La decisione è stata presa dal pm Francesco Greco, nonostante il precedente accordo raggiunto dal calciatore con l’agenzia delle entrate, che ha già portato al pagamento di una sanzione di due milioni di euro. A darne la notizia a Libero, che aveva riportato i fatti in esclusiva a novembre, il legale di Kakà, Daniele Ripamonti: “Sono in attesa della notifica, ma informalmente ho saputo che la procura ha preso questa decisione. Posso solo sottolineare che, trattandosi di fattispecie di minor rilevanza, non compariremo davanti al gup ma davanti a un giudice monocratico – ha spiegato – Non c’è contestazione di frode fiscale, ma solo di irregolarità nella dichiarazione dei redditi. Sono sorpreso perché la stessa agenzia delle entrate aveva già escluso che tra Ricardo e la Tamid ci fosse un’interposizione fittizia. Abbiamo depositato una memoria corposa, ma evidentemente non è bastato. Kakà ha sempre pagato tutte le tasse in Italia, anche quando giocava nel Real Madrid. Peraltro avrebbe potuto legittimamente trasferire i suoi interessi in Spagna, per usufruire di un’aliquota più bassa, cosa che ha scelto di non fare. Chiarisco tra l’altro che lo stesso Kakà ha sempre pagato la differenza tra l’aliquota attribuita alla società e quella che spettava a lui in quanto persona fisica. Insomma: si è sempre comportato come un perfetto cittadino, e per etica personale non avrebbe mai potuto agire diversamente”.

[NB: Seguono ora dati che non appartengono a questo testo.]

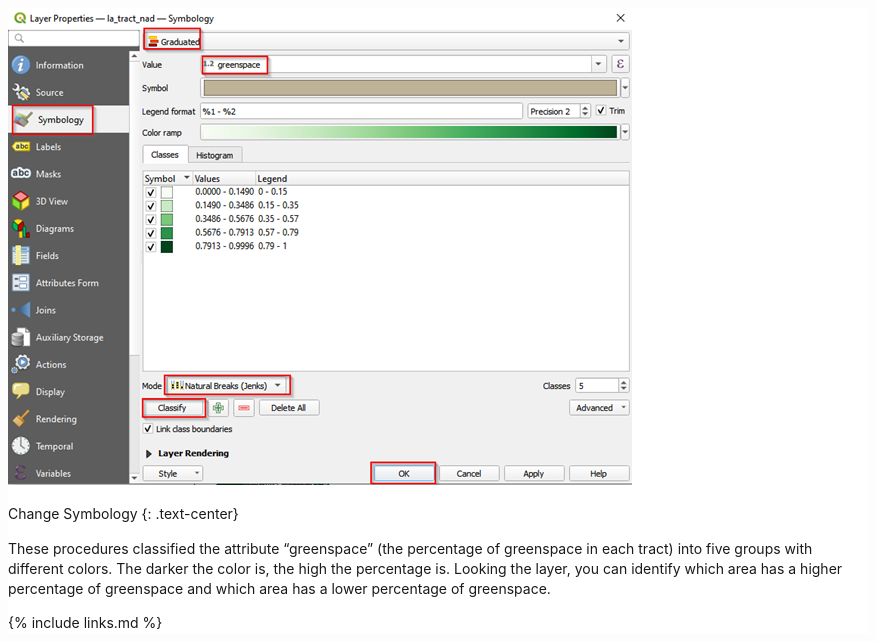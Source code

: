 ![Change Symbology](../fig/fig43-change-symbology.png)

Change Symbology
{: .text-center}

These procedures classified the attribute “greenspace” (the percentage of greenspace in each tract) into five groups with different colors. The darker the color is, the high the percentage is. Looking the layer, you can identify which area has a higher percentage of greenspace and which area has a lower percentage of greenspace. 

{% include links.md %}
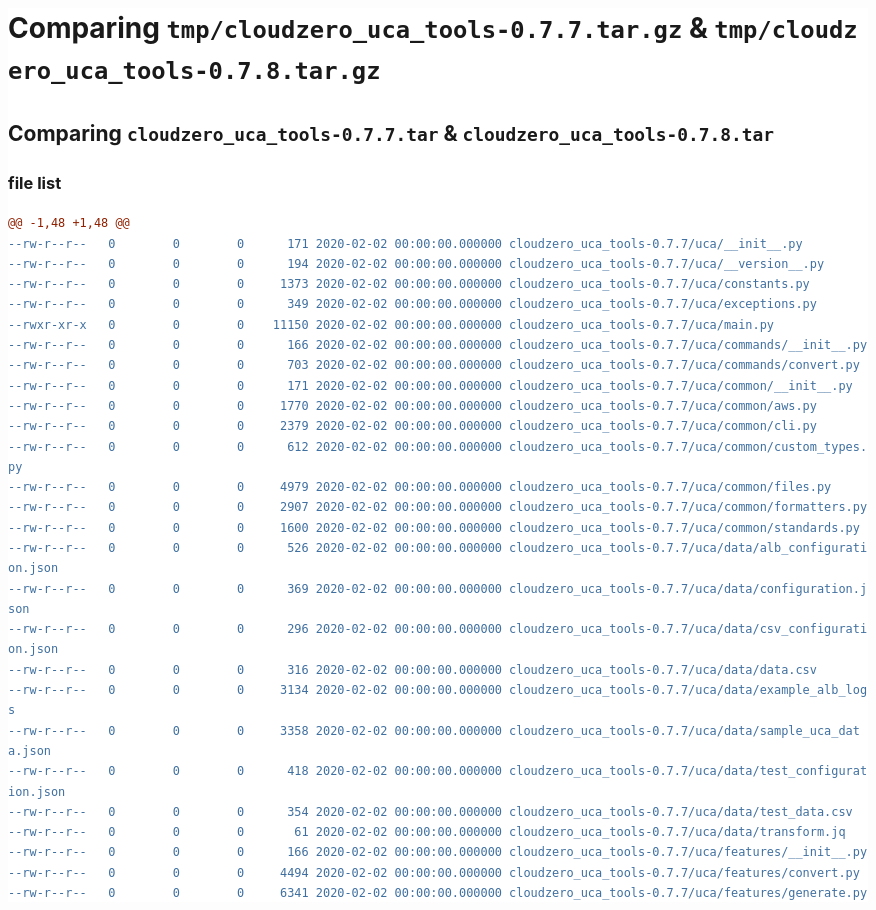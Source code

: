 # Comparing `tmp/cloudzero_uca_tools-0.7.7.tar.gz` & `tmp/cloudzero_uca_tools-0.7.8.tar.gz`

## Comparing `cloudzero_uca_tools-0.7.7.tar` & `cloudzero_uca_tools-0.7.8.tar`

### file list

```diff
@@ -1,48 +1,48 @@
--rw-r--r--   0        0        0      171 2020-02-02 00:00:00.000000 cloudzero_uca_tools-0.7.7/uca/__init__.py
--rw-r--r--   0        0        0      194 2020-02-02 00:00:00.000000 cloudzero_uca_tools-0.7.7/uca/__version__.py
--rw-r--r--   0        0        0     1373 2020-02-02 00:00:00.000000 cloudzero_uca_tools-0.7.7/uca/constants.py
--rw-r--r--   0        0        0      349 2020-02-02 00:00:00.000000 cloudzero_uca_tools-0.7.7/uca/exceptions.py
--rwxr-xr-x   0        0        0    11150 2020-02-02 00:00:00.000000 cloudzero_uca_tools-0.7.7/uca/main.py
--rw-r--r--   0        0        0      166 2020-02-02 00:00:00.000000 cloudzero_uca_tools-0.7.7/uca/commands/__init__.py
--rw-r--r--   0        0        0      703 2020-02-02 00:00:00.000000 cloudzero_uca_tools-0.7.7/uca/commands/convert.py
--rw-r--r--   0        0        0      171 2020-02-02 00:00:00.000000 cloudzero_uca_tools-0.7.7/uca/common/__init__.py
--rw-r--r--   0        0        0     1770 2020-02-02 00:00:00.000000 cloudzero_uca_tools-0.7.7/uca/common/aws.py
--rw-r--r--   0        0        0     2379 2020-02-02 00:00:00.000000 cloudzero_uca_tools-0.7.7/uca/common/cli.py
--rw-r--r--   0        0        0      612 2020-02-02 00:00:00.000000 cloudzero_uca_tools-0.7.7/uca/common/custom_types.py
--rw-r--r--   0        0        0     4979 2020-02-02 00:00:00.000000 cloudzero_uca_tools-0.7.7/uca/common/files.py
--rw-r--r--   0        0        0     2907 2020-02-02 00:00:00.000000 cloudzero_uca_tools-0.7.7/uca/common/formatters.py
--rw-r--r--   0        0        0     1600 2020-02-02 00:00:00.000000 cloudzero_uca_tools-0.7.7/uca/common/standards.py
--rw-r--r--   0        0        0      526 2020-02-02 00:00:00.000000 cloudzero_uca_tools-0.7.7/uca/data/alb_configuration.json
--rw-r--r--   0        0        0      369 2020-02-02 00:00:00.000000 cloudzero_uca_tools-0.7.7/uca/data/configuration.json
--rw-r--r--   0        0        0      296 2020-02-02 00:00:00.000000 cloudzero_uca_tools-0.7.7/uca/data/csv_configuration.json
--rw-r--r--   0        0        0      316 2020-02-02 00:00:00.000000 cloudzero_uca_tools-0.7.7/uca/data/data.csv
--rw-r--r--   0        0        0     3134 2020-02-02 00:00:00.000000 cloudzero_uca_tools-0.7.7/uca/data/example_alb_logs
--rw-r--r--   0        0        0     3358 2020-02-02 00:00:00.000000 cloudzero_uca_tools-0.7.7/uca/data/sample_uca_data.json
--rw-r--r--   0        0        0      418 2020-02-02 00:00:00.000000 cloudzero_uca_tools-0.7.7/uca/data/test_configuration.json
--rw-r--r--   0        0        0      354 2020-02-02 00:00:00.000000 cloudzero_uca_tools-0.7.7/uca/data/test_data.csv
--rw-r--r--   0        0        0       61 2020-02-02 00:00:00.000000 cloudzero_uca_tools-0.7.7/uca/data/transform.jq
--rw-r--r--   0        0        0      166 2020-02-02 00:00:00.000000 cloudzero_uca_tools-0.7.7/uca/features/__init__.py
--rw-r--r--   0        0        0     4494 2020-02-02 00:00:00.000000 cloudzero_uca_tools-0.7.7/uca/features/convert.py
--rw-r--r--   0        0        0     6341 2020-02-02 00:00:00.000000 cloudzero_uca_tools-0.7.7/uca/features/generate.py
```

In questi casi le norme prevedono anche una pena da uno a tre anni, ma Ripamonti non è preoccupato: “Si tratta di una questione tecnica di diritto tributario che ci auguriamo porti al proscioglimento completo. La verità è che siamo arrivati a questo punto perché in questo campo la giurispudenza è oscillante e la legislazione poco chiara. La cosa che mi auguro sia chiara a tutti invece – sottolinea Ripamonti – è che Kakà si è sempre comportato in maniera esemplare con lo Stato italiano. Una legislazione non chiara come in questo caso crea delle zone grigie che non garantiscono i contribuenti: loro pensano di fare tutto rispettando la legge, si affidano a professionisti di primissimo livello e poi sono vittime di spiacevoli sorprese come questa”. Sperando che la situazione si risolva nel modo migliore per il numero 22 rossonero è tuttavia da capire quale impatto questo processo potrà avere sulla sua immagine, a cui tiene molto, alla sua concentrazione e alla possibile convocazione ai mondiali a cui spera di partecipare.